Kita Bertemu Kembali

660 99 43
                                    

Kamu duduk di tempat tidurmu dengan bersandar pada tumpukan bantal tinggi yang menopang punggungmu. Matamu terpejam dan napasmu tenang. Kamu biarkan sinar matahari pagi masuk melalui jendela menerangi kamarmu, membuat keriput ditanganmu terlihat semakin jelas.

"Hai." Sebuah suara bergema di kamarmu.

Kamu membuka matamu perlahan dan melihat seorang pria berpakaian kemeja dan celana panjang berwarna putih. Hanya sebuah dasi berwarna merah yang memberikan warna pada pakaiannya. Kamu tersenyum sementara dia duduk di kursi samping tempat tidurmu.

"Halo," ucapmu pada pria dengan dandanan rapi tersebut.

Dia membalas tersenyum. "Akhirnya kita bertemu lagi."

"Ya," balasmu juga tersenyum, "sudah berapa lama?"

"Sudah empat puluh lima tahun sejak saat itu."

Kamu tertawa pelan. "Lama juga. Kamu tidak berubah banyak."

Pria itu tersenyum memandangmu dengan mata coklatnya. "Tapi kamu sudah berubah."

"Ya, karena aku bertemu denganmu." Matamu memandang ke kejauhan, menembus pria dihadapanmu.

"Aku lihat kamu sudah membangun keluarga yang baik."

"Seorang suami, tiga orang anak, enam orang cucu dan dua orang cicit." Kamu menyebutkan satu per satu dari mereka dengan sedikit susah payah. Kamu terbatuk sebelum melanjutkan, "mereka adalah hal terbaik yang pernah aku dapatkan."

"Dimana keluargamu sekarang?" tanya si Pria sambil menatap sekeliling ruangan yang kosong.

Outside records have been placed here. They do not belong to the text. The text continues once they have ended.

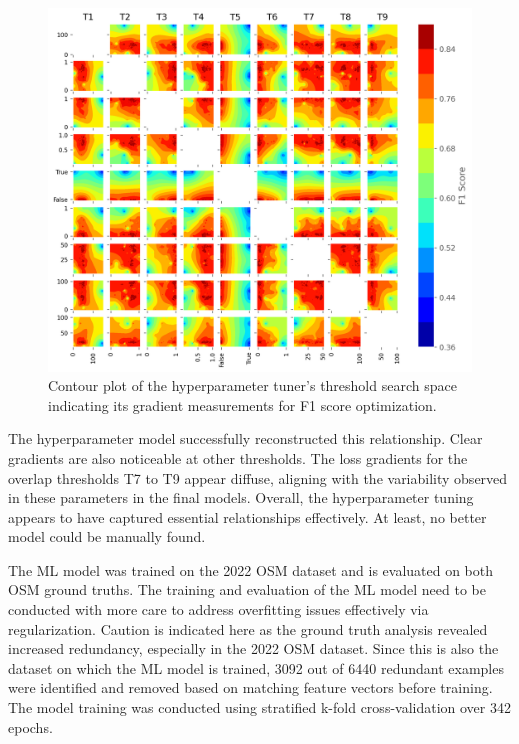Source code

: \begin{figure}[t]
\centering 
\includegraphics[width=\linewidth]{images/matching-hpt-contour-topological-osm-updated.png}
\caption{Contour plot of the hyperparameter tuner's threshold search space indicating its gradient measurements for F1 score optimization.}
\label{fig:hyperparameter-contourplot}
\end{figure}

The hyperparameter model successfully reconstructed this relationship. Clear gradients are also noticeable at other thresholds. The loss gradients for the overlap thresholds T7 to T9 appear diffuse, aligning with the variability observed in these parameters in the final models. Overall, the hyperparameter tuning appears to have captured essential relationships effectively. At least, no better model could be manually found.

The ML model was trained on the 2022 OSM dataset and is evaluated on both OSM ground truths. The training and evaluation of the ML model need to be conducted with more care to address overfitting issues effectively via regularization. Caution is indicated here as the ground truth analysis revealed increased redundancy, especially in the 2022 OSM dataset. Since this is also the dataset on which the ML model is trained, 3092 out of 6440 redundant examples were identified and removed based on matching feature vectors before training. The model training was conducted using stratified k-fold cross-validation over 342 epochs.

"Cicitku yang pertama berulang tahun." Kamu menjawab, menutup kembali matamu dan menarik napasmu dengan pendek-pendek. "Mereka semua pergi ke Disneyland setelah kupaksa agar mereka dapat bersenang-senang. Sudah terlalu lama mereka...." Kamu terbatuk lagi, sedikit lebih lama daripada sebelumnya. "Sudah terlalu lama mereka tidak bepergian karena mengkhawatirkanku."

Dia kembali tersenyum mendengar ceritamu. "Kamu semakin kepayahan."

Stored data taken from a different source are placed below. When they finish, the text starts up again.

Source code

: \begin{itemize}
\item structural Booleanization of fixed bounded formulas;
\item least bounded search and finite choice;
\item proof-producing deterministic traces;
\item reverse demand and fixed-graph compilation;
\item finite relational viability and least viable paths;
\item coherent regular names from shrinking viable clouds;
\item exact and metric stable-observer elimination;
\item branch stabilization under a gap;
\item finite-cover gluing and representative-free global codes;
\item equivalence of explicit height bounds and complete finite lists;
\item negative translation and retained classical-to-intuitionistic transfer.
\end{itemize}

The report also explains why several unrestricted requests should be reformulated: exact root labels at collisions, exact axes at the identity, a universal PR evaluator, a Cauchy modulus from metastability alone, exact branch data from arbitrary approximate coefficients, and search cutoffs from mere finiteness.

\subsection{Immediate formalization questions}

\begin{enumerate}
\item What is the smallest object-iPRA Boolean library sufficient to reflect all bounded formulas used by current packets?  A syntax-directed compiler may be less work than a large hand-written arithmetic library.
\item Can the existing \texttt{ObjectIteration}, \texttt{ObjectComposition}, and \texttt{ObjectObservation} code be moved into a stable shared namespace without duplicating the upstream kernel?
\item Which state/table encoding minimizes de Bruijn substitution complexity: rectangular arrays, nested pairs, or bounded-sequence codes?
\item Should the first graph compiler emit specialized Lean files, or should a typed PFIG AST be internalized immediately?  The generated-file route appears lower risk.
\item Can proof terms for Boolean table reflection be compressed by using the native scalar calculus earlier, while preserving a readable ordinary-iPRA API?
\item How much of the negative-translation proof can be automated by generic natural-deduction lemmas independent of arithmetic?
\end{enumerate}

"Ya...." Kamu menghela napas sekali lagi. "Penyakitku semakin parah. Dokter bilang aku harusnya sudah mati setahun yang lalu."

Kamu terbatuk, kali ini sangat parah hingga kamu kesulitan bernapas. Pria itu memandangimu, sorot matanya meredup.

"Jika kamu mau, aku bisa menolongmu sekarang."

Kamu memandang pria itu sambil terengah-engah. "Silahkan."

Pria itu membelalakkan matanya. "Tidak menunggu mereka kembali?"

Kamu menggeleng pelan. "Tidak."

"Baiklah." Pria itu mengulurkan tangannya kepadamu.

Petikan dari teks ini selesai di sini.